Apenas 17% dos filmes brasileiros são dirigidos por mulheres – e 0% por mulheres negras

A Ancine (Agência Nacional do Cinema) divulgou um levantamento que registra a baixa participação das mulheres no cinema brasileiro. Das 2.583 obras audiovisuais registradas ano passado na agência, apenas 17% foram dirigidas […]

A Ancine (Agência Nacional do Cinema) divulgou um levantamento que registra a baixa participação das mulheres no cinema brasileiro. Das 2.583 obras audiovisuais registradas ano passado na agência, apenas 17% foram dirigidas e 21% roteirizadas por mulheres, embora mais da metade da população brasileira seja feminina.

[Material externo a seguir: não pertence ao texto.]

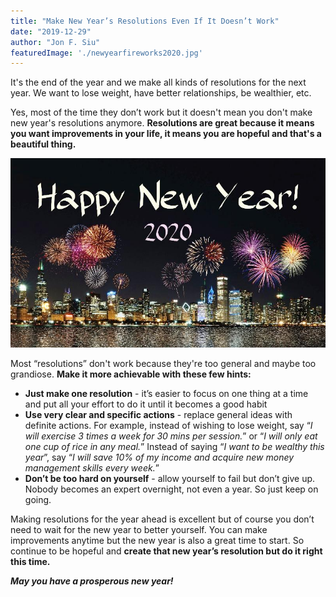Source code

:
 ```yaml
---
title: "Make New Year’s Resolutions Even If It Doesn’t Work"
date: "2019-12-29"
author: "Jon F. Siu"
featuredImage: './newyearfireworks2020.jpg'
---
```

It's the end of the year and we make all kinds of resolutions for the next year.  We want to lose weight, have better relationships, be wealthier, etc.

Yes, most of the time they don’t work but it doesn't mean you don't make new year's resolutions anymore.  **Resolutions are great because it means you want improvements in your life, it means you are hopeful and that's a beautiful thing.**

![newyearfireworks](./newyearfireworks2020.jpg)

Most “resolutions” don't work because they're too general and maybe too grandiose.  **Make it more achievable with these few hints:**

* **Just make one resolution** - it’s easier to focus on one thing at a time and put all your effort to do it until it becomes a good habit
* **Use very clear and specific actions** - replace general ideas with definite actions. For example, instead of wishing to lose weight, say “*I will exercise 3 times a week for 30 mins per session.*” or “*I will only eat one cup of rice in any meal.*”  Instead of saying “*I want to be wealthy this year*”, say “*I will save 10% of my income and acquire new money management skills every week.*”
* **Don’t be too hard on yourself** - allow yourself to fail but don’t give up.  Nobody becomes an expert overnight, not even a year.  So just keep on going.

Making resolutions for the year ahead is excellent but of course you don’t need to wait for the new year to better yourself.  You can make improvements anytime but the new year is also a great time to start.  So continue to be hopeful and **create that new year’s resolution but do it right this time.**

***May you have a prosperous new year!***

“Os dados nos levam a entender que a construção das narrativas, que vêm dos roteiristas e dos diretores, por mais que os produtores participem, é dos homens. O olhar que vai construir o imaginário de nossa sociedade e novas gerações, é masculino”, acrescentou a diretora da Ancine, Debora Ivanov, durante a apresentação do estudo, no Seminário Internacional Mulheres no Audiovisual, que aconteceu no Rio de Janeiro na semana passada.

De acordo com o levantamento, as mulheres têm uma presença maior entre os produtores (41%) e diretores de arte (58%). Mas entre os diretores de fotografia, são apenas 8%.

A agência também constatou que, quanto mais cara a produção, menor o número de mulheres. “Observamos mais mulheres quando é um curta ou média-metragem, porque são mais baratos. Nossa presença é maior no documentário que na ficção, o que corrobora a visão de que em obras de custo menor temos mais oportunidades”, disse Ivanov.

Quando a etnia é acrescentada à sexualidade, o resultado é ainda mais estarrecedor. A Ancine não pesquisou esse dado, mas o Gemaa (Grupo de Estudos Multidisciplinar da Ação Afirmativa), vinculado ao Instituto de Estudos Sociais e Políticos da UERJ (Universidade do Estado do Rio de Janeiro), apurou que mulheres negras não dirigiram ou roteirizaram nem um longa-metragem sequer de ficção, com distribuição em mais de dez salas, no período de 1995 a 2016. O percentual de homens negros nas duas categorias não passou de 2% na direção e 3% no roteiro, enquanto homens brancos dirigiram 85% e roteirizaram 75% das principais produções nacionais.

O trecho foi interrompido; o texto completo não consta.